Jagers-Nerman stable age distribution theory, change point detection and power of two choices in evolving networks

Speaker Name: Shankar Bhamidi (UNC)

Date: March 24, 2017

Time: 11:00am

Location: E18-304


Abstract: The last few years have seen an explosion in the amount of data on real world networks, including networks that evolve over time. A number of mathematical models have been proposed to understand the evolution of such networks and explain the emergence of a wide array of structural features such as heavy tailed degree distribution and small world connectivity of real networks. One sophisticated mathematical tool in the arsenal of a modern probabilist is the so-called Jagers and Nerman stable age distribution theory. In this talk we will describe two such settings:

(i) Change point detection for networks: We consider the preferential attachment model. We formulate and study the regime where the network transitions from one evolutionary scheme to another. In the large network limit we derive asymptotics for various functionals of the network including degree distribution and maximal degree. We study functional central limit theorems for the evolution of the degree distribution which feed into proving consistency of a proposed estimator of the change point.

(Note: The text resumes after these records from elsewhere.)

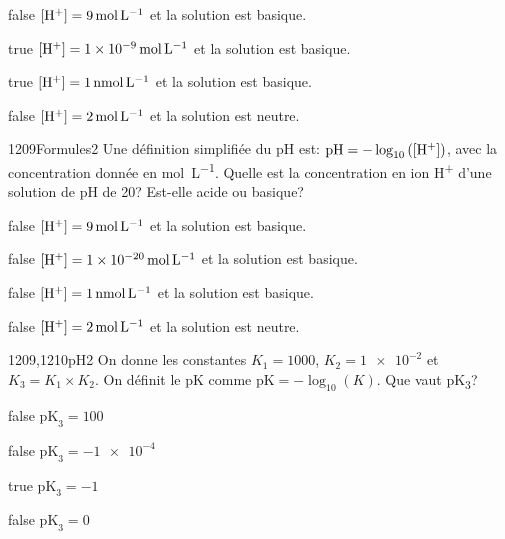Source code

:         \begin{reponses}
    	    \item[false] $\text{[H\textsuperscript{+}]} = \SI{9}{\mol\per\liter}$ et la solution est basique.
    	    \item[true] $\text{[H\textsuperscript{+}]} = \SI{1e-9}{\mol\per\liter}$ et la solution est basique.
    	    \item[true] $\text{[H\textsuperscript{+}]} = \SI{1}{\nano\mol\per\liter}$ et la solution est basique.
    	    \item[false] $\text{[H\textsuperscript{+}]} = \SI{2}{\mol\per\liter}$ et la solution est neutre.
        \end{reponses}
        \begin{question}{1209}{Formules}{2}{}
			Une définition simplifiée du pH est: $\text{pH} = -\log_{10}\left(\text{[H\textsuperscript{+}]}\right)$, avec la concentration donnée en \si{\mol\per\liter}. Quelle est la concentration en ion H\textsuperscript{+} d'une solution de pH de 20? Est-elle acide ou basique?
        \end{question}
        \begin{reponses}
    	    \item[false] $\text{[H\textsuperscript{+}]} = \SI{9}{\mol\per\liter}$ et la solution est basique.
    	    \item[false] $\text{[H\textsuperscript{+}]} = \SI{1e-20}{\mol\per\liter}$ et la solution est basique.
    	    \item[false] $\text{[H\textsuperscript{+}]} = \SI{1}{\nano\mol\per\liter}$ et la solution est basique.
    	    \item[false] $\text{[H\textsuperscript{+}]} = \SI{2}{\mol\per\liter}$ et la solution est neutre.
        \end{reponses}
        \begin{question}{1209,1210}{pH}{2}{}
			On donne les constantes $K_1 = 1000$, $K_2 = \num{1e-2}$ et $K_3 = K_1\times K_2$. On définit le pK comme $\text{pK} = -\log_{10}\left(K\right)$. Que vaut pK\textsubscript{3}?
        \end{question}
        \begin{reponses}
    	    \item[false] $\text{pK}_3 = 100$
    	    \item[false] $\text{pK}_3 = \num{-1e-4}$
    	    \item[true] $\text{pK}_3 = -1$
    	    \item[false] $\text{pK}_3 = 0$
        \end{reponses}
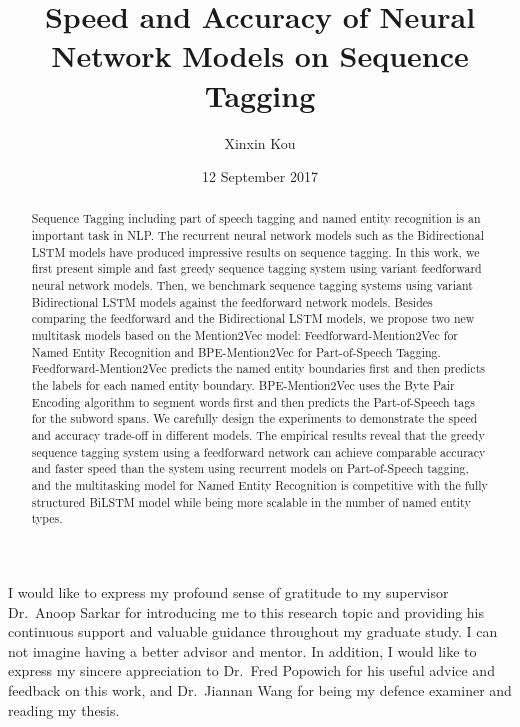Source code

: \documentclass{sfuthesis}
\title{Speed and Accuracy of Neural Network Models on Sequence Tagging}
\author{Xinxin Kou}
\date{12 September 2017}
\begin{document}
\frontmatter
\maketitle{}

\begin{abstract}
Sequence Tagging including part of speech tagging and named entity recognition is an important task in NLP. The recurrent neural network models such as the Bidirectional LSTM models have produced impressive results on sequence tagging. In this work, we first present simple and fast greedy sequence tagging system using variant feedforward neural network models. Then, we benchmark sequence tagging systems using variant Bidirectional LSTM models against the feedforward network models. Besides comparing the feedforward and the Bidirectional LSTM models, we propose two new multitask models based on the Mention2Vec model: Feedforward-Mention2Vec for Named Entity Recognition and BPE-Mention2Vec for Part-of-Speech Tagging. Feedforward-Mention2Vec predicts the named entity boundaries first and then predicts the labels for each named entity boundary. BPE-Mention2Vec uses the Byte Pair Encoding algorithm to segment words first and then predicts the Part-of-Speech tags for the subword spans. We carefully design the experiments to demonstrate the speed and accuracy trade-off in different models. The empirical results reveal that the greedy sequence tagging system using a feedforward network can achieve comparable accuracy and faster speed than the system using recurrent models on Part-of-Speech tagging, and the multitasking model for Named Entity Recognition is competitive with the fully structured BiLSTM model while being more scalable in the number of named entity types.

\end{abstract}


\begin{acknowledgements} %

I would like to express my profound sense of gratitude to my supervisor Dr.\ Anoop Sarkar for introducing me to this research
topic and providing his continuous support and valuable guidance throughout my graduate study. I can not imagine having a better advisor and mentor. In addition, I would like to express my sincere appreciation to Dr.\ Fred Popowich for his useful advice and feedback on this work, and Dr.\ Jiannan Wang for being my defence examiner and reading my thesis.




\end{acknowledgements}
\end{document}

(ii) Power of choice and network evolution: Recently, Raissa D'Souza et al proposed a new model of random tree growth with choice, where each new vertex first picks a set of vertices uniformly at random from the existing network and then chooses to attach itself according to some functional of the degree e.g. to either the vertex with the maximal or minimal degree. We prove that these random trees converge locally to limiting infinite random sin-trees. These limiting objects are described through a continuous time branching process whose offspring distribution is obtained via a recursive construction from the limiting degree distribution. The local weak convergence of these trees implies convergence of global functionals such including the spectral distribution of the adjacency matrix.

Speaker Bio:

Shankar Bhamidi is an Associate Professor in the Department of Statistics and Operations Research at UNC Chapel Hill. He joined the department in July 2009 after completing a postdoc in the Mathematics Department, at the University of British Columbia, Vancouver. He completed his Ph.D. in 2008 at the Department of Statistics, University of California, Berkeley under Professor David Aldous. He works in both probability and statistics, in particular in deriving rigorous properties of network models as well as their applications in various domains.